Stored records:

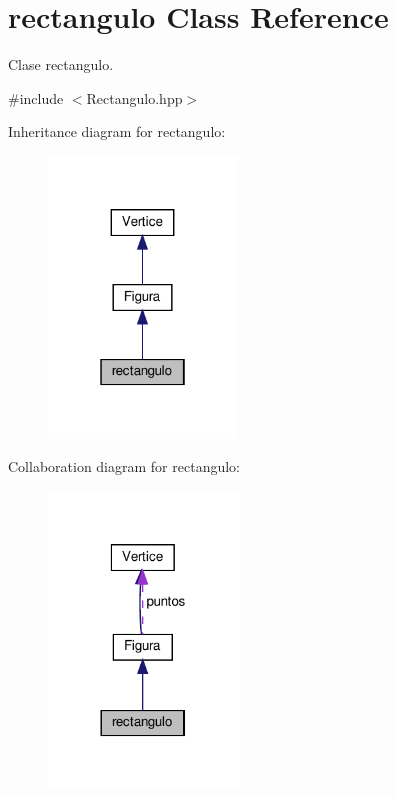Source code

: \hypertarget{classrectangulo}{}\section{rectangulo Class Reference}
\label{classrectangulo}


Clase rectangulo.  




{\ttfamily \#include $<$Rectangulo.\+hpp$>$}



Inheritance diagram for rectangulo\+:
\nopagebreak
\begin{figure}[H]
\begin{center}
\leavevmode
\includegraphics[width=142pt]{classrectangulo__inherit__graph}
\end{center}
\end{figure}


Collaboration diagram for rectangulo\+:
\nopagebreak
\begin{figure}[H]
\begin{center}
\leavevmode
\includegraphics[width=144pt]{classrectangulo__coll__graph}
\end{center}
\end{figure}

== Aim of the task ==
Would you give the number of lines of the data that include the string "width"? Nothing else is wanted.

== Answer to this exercise ==
2